The same flow runs for every subsequent login — handle in, redirect to your provider, redirect back, you’re signed in.

The AT Protocol OAuth profile requires loopback redirect URIs to use an IP literal (127.0.0.1 or [::1]), not localhost. EmDash transparently rewrites ://localhost to ://127.0.0.1 when generating the redirect URI, but that means your dev session needs to start on 127.0.0.1 too — otherwise the session cookie set on localhost won’t be visible after the redirect lands you on 127.0.0.1.

Astro’s dev server is Vite’s dev server, and Vite binds to localhost by default. Tell it to listen on the loopback IP as well:

astro.config.mjs
export default defineConfig({
server: {
host: "127.0.0.1",
},
// ...
});

Then open http://127.0.0.1:4321/_emdash/admin for the whole flow.

There’s nothing extra to configure for production. The provider serves its own client metadata at:

https://your-site.example.com/.well-known/atproto-client-metadata.json

Authorization servers fetch this URL during the login dance to verify the client’s redirect URI. Make sure your deployment’s site URL is reachable on the public internet over HTTPS — internal-only deployments behind a VPN won’t be able to complete a login because the user’s authorization server can’t fetch the metadata document.

If you run EmDash behind a TLS-terminating reverse proxy, set siteUrl so EmDash builds the right redirect URI. Without it, requests look like http://internal-host:4321 and the metadata won’t match what the auth server sees.
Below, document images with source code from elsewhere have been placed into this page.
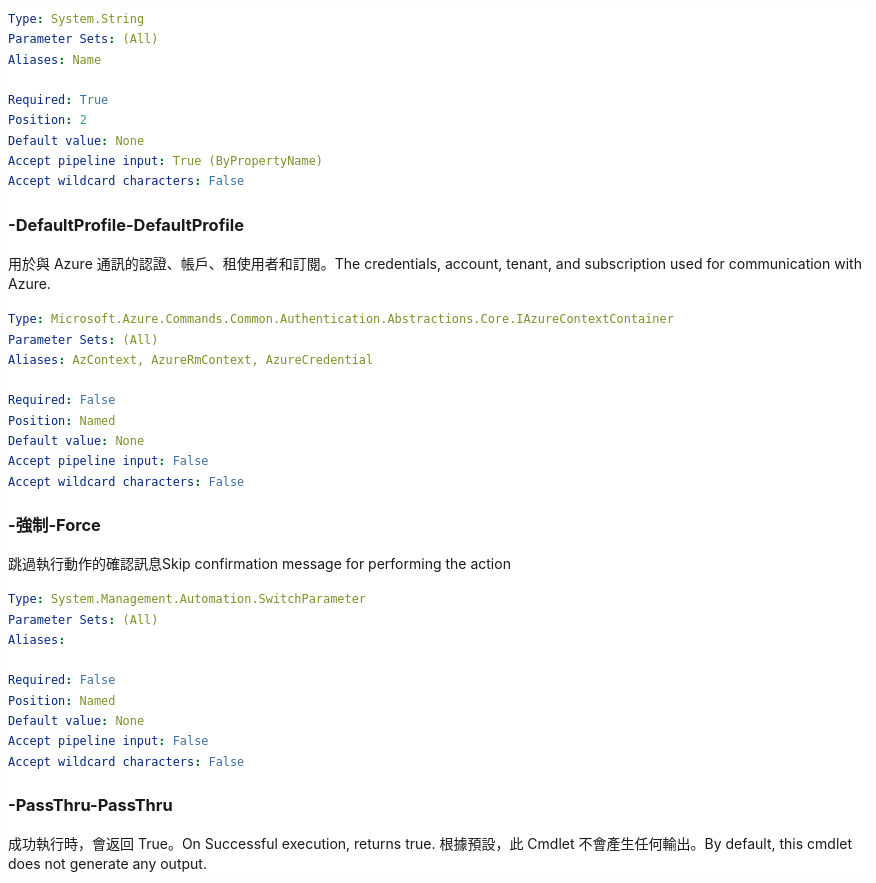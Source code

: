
 ```yaml
Type: System.String
Parameter Sets: (All)
Aliases: Name

Required: True
Position: 2
Default value: None
Accept pipeline input: True (ByPropertyName)
Accept wildcard characters: False
```

### <span data-ttu-id="d0275-118">-DefaultProfile</span><span class="sxs-lookup"><span data-stu-id="d0275-118">-DefaultProfile</span></span>
<span data-ttu-id="d0275-119">用於與 Azure 通訊的認證、帳戶、租使用者和訂閱。</span><span class="sxs-lookup"><span data-stu-id="d0275-119">The credentials, account, tenant, and subscription used for communication with Azure.</span></span>

```yaml
Type: Microsoft.Azure.Commands.Common.Authentication.Abstractions.Core.IAzureContextContainer
Parameter Sets: (All)
Aliases: AzContext, AzureRmContext, AzureCredential

Required: False
Position: Named
Default value: None
Accept pipeline input: False
Accept wildcard characters: False
```

### <span data-ttu-id="d0275-120">-強制</span><span class="sxs-lookup"><span data-stu-id="d0275-120">-Force</span></span>
<span data-ttu-id="d0275-121">跳過執行動作的確認訊息</span><span class="sxs-lookup"><span data-stu-id="d0275-121">Skip confirmation message for performing the action</span></span>

```yaml
Type: System.Management.Automation.SwitchParameter
Parameter Sets: (All)
Aliases:

Required: False
Position: Named
Default value: None
Accept pipeline input: False
Accept wildcard characters: False
```

### <span data-ttu-id="d0275-122">-PassThru</span><span class="sxs-lookup"><span data-stu-id="d0275-122">-PassThru</span></span>
<span data-ttu-id="d0275-123">成功執行時，會返回 True。</span><span class="sxs-lookup"><span data-stu-id="d0275-123">On Successful execution, returns true.</span></span>  <span data-ttu-id="d0275-124">根據預設，此 Cmdlet 不會產生任何輸出。</span><span class="sxs-lookup"><span data-stu-id="d0275-124">By default, this cmdlet does not generate any output.</span></span>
The handle or DID you signed in with isn’t in allowedDIDs / allowedHandles. Check the wildcard pattern (it must start with *.) and remember the handle match is verified against DNS/HTTP — if the handle’s DID record doesn’t currently resolve to the same DID the provider returned, the match is rejected.

You hit the callback successfully but no allowlist is configured and you aren’t the first user. Either add yourself to allowedDIDs/allowedHandles, or have an existing admin invite you so the user already exists when you log in.

Login redirects to the login page with no error

Section titled “Login redirects to the login page with no error”

This is almost always the loopback-cookie issue described in Local development. Open the admin at http://127.0.0.1:4321 (after setting server.host: "127.0.0.1") and try again.

Handle resolution fails for a self-hosted handle

Section titled “Handle resolution fails for a self-hosted handle”

The provider verifies handles by racing DNS-over-HTTPS (Cloudflare’s DoH endpoint) and an HTTP /.well-known/atproto-did lookup. Self-hosted handles need at least one of:

  • A _atproto.<handle> DNS TXT record containing did=<your-did>, or
  • An https://<handle>/.well-known/atproto-did file containing the DID.

If both methods fail, the handle match is rejected even when the underlying account is valid. DIDs in allowedDIDs aren’t affected — they’re matched directly.